→ Work required
Search each line below for the word "Typescript" and list those that contain it.

(Collected data)
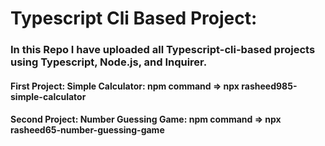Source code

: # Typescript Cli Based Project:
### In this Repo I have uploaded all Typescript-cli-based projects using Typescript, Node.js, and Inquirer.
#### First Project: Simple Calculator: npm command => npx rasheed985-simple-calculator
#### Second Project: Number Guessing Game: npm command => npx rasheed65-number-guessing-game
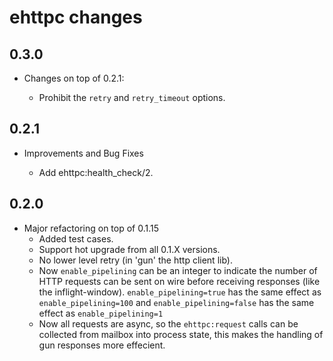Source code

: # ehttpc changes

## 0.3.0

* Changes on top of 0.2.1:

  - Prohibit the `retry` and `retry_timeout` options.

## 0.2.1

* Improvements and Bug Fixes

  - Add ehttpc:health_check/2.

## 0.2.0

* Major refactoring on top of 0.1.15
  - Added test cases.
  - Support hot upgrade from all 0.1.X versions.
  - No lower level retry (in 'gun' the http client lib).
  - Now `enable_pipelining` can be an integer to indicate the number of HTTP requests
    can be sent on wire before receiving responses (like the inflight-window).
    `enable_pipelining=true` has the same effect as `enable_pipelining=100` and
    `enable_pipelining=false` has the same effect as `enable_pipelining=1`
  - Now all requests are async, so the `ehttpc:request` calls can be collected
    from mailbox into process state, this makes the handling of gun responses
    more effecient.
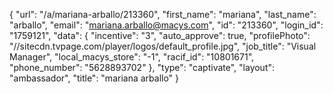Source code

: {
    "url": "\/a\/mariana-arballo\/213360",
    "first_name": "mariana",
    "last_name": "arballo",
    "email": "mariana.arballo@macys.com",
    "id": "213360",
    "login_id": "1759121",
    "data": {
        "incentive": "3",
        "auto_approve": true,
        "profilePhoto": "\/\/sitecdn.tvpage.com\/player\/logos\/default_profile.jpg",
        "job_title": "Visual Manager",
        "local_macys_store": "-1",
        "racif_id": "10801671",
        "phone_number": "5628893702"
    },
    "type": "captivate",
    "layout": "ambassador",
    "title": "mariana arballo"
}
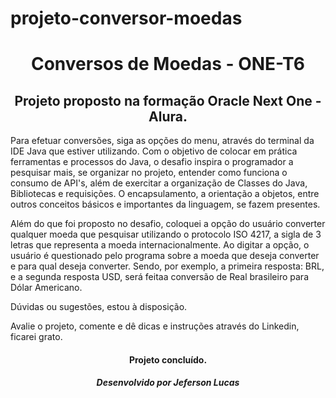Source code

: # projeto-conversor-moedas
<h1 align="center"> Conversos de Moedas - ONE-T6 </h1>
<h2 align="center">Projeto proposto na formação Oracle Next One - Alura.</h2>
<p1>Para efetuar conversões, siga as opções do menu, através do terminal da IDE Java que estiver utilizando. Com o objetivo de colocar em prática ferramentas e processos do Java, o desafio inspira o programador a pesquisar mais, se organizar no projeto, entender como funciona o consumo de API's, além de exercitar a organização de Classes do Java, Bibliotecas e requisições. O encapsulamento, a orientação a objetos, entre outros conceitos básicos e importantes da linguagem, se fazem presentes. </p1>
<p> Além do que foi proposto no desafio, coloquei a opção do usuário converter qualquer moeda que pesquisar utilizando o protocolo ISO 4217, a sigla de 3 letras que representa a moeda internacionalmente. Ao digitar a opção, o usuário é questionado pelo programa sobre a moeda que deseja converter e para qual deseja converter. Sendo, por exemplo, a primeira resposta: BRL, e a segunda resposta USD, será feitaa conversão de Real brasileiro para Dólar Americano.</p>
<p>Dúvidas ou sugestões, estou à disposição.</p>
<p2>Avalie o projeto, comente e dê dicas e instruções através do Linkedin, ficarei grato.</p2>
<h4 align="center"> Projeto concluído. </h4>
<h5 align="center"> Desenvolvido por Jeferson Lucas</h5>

→ Solution to the exercise
: # Typescript Cli Based Project:
### In this Repo I have uploaded all Typescript-cli-based projects using Typescript, Node.js, and Inquirer.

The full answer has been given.